From the beginning of his employment, Miller was fearful of heights and had trouble performing certain tasks, such as walking on bridge beams. However, Miller was still able to perform many duties, including snow removal and grounds-keeping, repairing and maintaining equipment, spreading gravel and asphalt, directing traffic, and even performing work in a hydraulically lifted “snooper bucket” at heights of up to 80 feet. For most of Miller’s employment, his team accommodated his fear by simply switch tasks with him so he wouldn’t need to perform those duties that triggered his acrophobia. Likewise, other employees accommodated each others’ limitations. For instance, one person with allergies was not required to mow grass or spray bridges.

However, in March 2006, Miller was assigned two tasks that triggered his fear. On March 10, 2006, Miller was directed to nail plywood sheets to the underside of a bridge, a task that required him to go up in a snooper bucket and then unhook his lifeline. Miller completed the job, but filed a grievance claiming that the task was unsafe. Then, on March 23, 2006, Miller was assigned to change light bulbs on a bridge over the Mississippi River, a task which required Miller to climb over the edge of the bridge above the water.
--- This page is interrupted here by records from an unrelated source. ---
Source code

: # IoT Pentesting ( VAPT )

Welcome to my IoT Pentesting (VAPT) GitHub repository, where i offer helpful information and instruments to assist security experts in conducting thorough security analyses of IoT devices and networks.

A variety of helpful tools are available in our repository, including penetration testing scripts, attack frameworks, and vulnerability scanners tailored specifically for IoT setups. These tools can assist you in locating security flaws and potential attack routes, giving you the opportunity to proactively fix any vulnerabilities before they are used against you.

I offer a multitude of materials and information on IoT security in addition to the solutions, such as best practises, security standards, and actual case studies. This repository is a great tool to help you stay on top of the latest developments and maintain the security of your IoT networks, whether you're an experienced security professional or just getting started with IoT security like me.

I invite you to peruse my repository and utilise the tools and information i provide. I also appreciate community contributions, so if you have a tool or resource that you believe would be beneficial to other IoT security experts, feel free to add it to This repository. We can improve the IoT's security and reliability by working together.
Miller had a panic attack and was hospitalized.

IDOT placed Miller on sick leave and ordered him to submit to a fitness-for-duty examination. IDOT’s doctor determined Miller was unfit for duty. Miller filed a grievance and a request for accommodation, which he supported with another evaluation from an independent doctor who found he could perform most of the job’s duties. IDOT denied the request in January 2007, but nonetheless, Miller was ordered back to work in May 2007. On his first day back, he had a dispute with a co-worker. In June, he was terminated for allegedly threatening her.
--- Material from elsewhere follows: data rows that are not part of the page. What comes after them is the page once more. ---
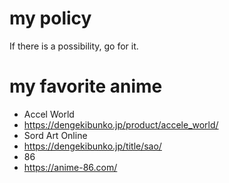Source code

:# my policy
If there is a possibility, go for it.
# my favorite anime
- Accel World
-  https://dengekibunko.jp/product/accele_world/
- Sord Art Online
-  https://dengekibunko.jp/title/sao/
- 86
-  https://anime-86.com/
Miller sued, alleging disability discrimination and retaliation. The U.S. District Court for the Southern District of Illinois (Stiehl, J.) entered summary judgment for IDOT, finding that Miller’s requested accommodation (shuffling work duties among team members) was unreasonable, that he was incapable of performing the essential functions of his job, and that Miller had not shown that IDOT’s reason for terminating him was a pretext for discrimination.

On May 10, 2011, the Seventh Circuit reversed that decision, finding that Miller had presented sufficient evidence that IDOT regarded him as disabled, that he was able to perform the essential functions of his job, his accommodation request was reasonable, and there were fact disputes about the termination.
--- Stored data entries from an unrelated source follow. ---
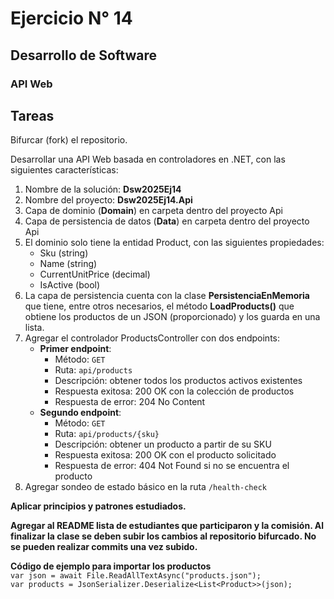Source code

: # Ejercicio N° 14
## Desarrollo de Software
### API Web

## Tareas
Bifurcar (fork) el repositorio.

Desarrollar una API Web basada en controladores en .NET, con las siguientes características:

1. Nombre de la solución: __Dsw2025Ej14__
2. Nombre del proyecto: __Dsw2025Ej14.Api__
3. Capa de dominio (__Domain__) en carpeta dentro del proyecto Api
4. Capa de persistencia de datos (__Data__) en carpeta dentro del proyecto Api
5. El dominio solo tiene la entidad Product, con las siguientes propiedades:
	* Sku (string)
	* Name (string)
	* CurrentUnitPrice (decimal)
	* IsActive (bool)
6. La capa de persistencia cuenta con la clase __PersistenciaEnMemoria__ que tiene, entre otros necesarios, el método __LoadProducts()__ 
   que obtiene los productos de un JSON (proporcionado) y los guarda en una lista.
7. Agregar el controlador ProductsController con dos endpoints:
	- __Primer endpoint__:
		* Método: `GET`
		* Ruta: `api/products`
		* Descripción: obtener todos los productos activos existentes
		* Respuesta exitosa: 200 OK con la colección de productos
		* Respuesta de error: 204 No Content
	- __Segundo endpoint__:
		* Método: `GET`
		* Ruta: `api/products/{sku}`
		* Descripción: obtener un producto a partir de su SKU
		* Respuesta exitosa: 200 OK con el producto solicitado
		* Respuesta de error: 404 Not Found si no se encuentra el producto
8. Agregar sondeo de estado básico en la ruta `/health-check`

__Aplicar principios y patrones estudiados.__

__Agregar al README lista de estudiantes que participaron y la comisión. Al finalizar la clase se deben subir los cambios al repositorio bifurcado. No se pueden realizar commits una vez subido.__

__Código de ejemplo para importar los productos__ \
`var json = await File.ReadAllTextAsync("products.json");` \
`var products = JsonSerializer.Deserialize<List<Product>>(json);`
“After … Miller was formally diagnosed with acrophobia, IDOT immediately precluded him from performing any task required of the bridge crew, even tasks that could be performed from the ground,” the court wrote. “IDOT forced him on non-occupational disability leave and exaggerated the relatively modest effects of the acrophobia. Even after two psychiatrists cleared him for work without any significant restrictions, IDOT continued to preclude Miller from returning to any and all tasks performed by the bridge crew.” The Seventh Circuit reversed and remanded.

The case is: Darrell Lynn Miller v. Illinois Department of Transportation, 09-3143.

Seventh Circuit Judge David F. Hamilton authored the opinion. Judges Posner, Hamilton and Rovner were on the panel. The decision reverses the ruling of Judge William D. Stiehl of the U.S. District Court for the Southern District of Illinois.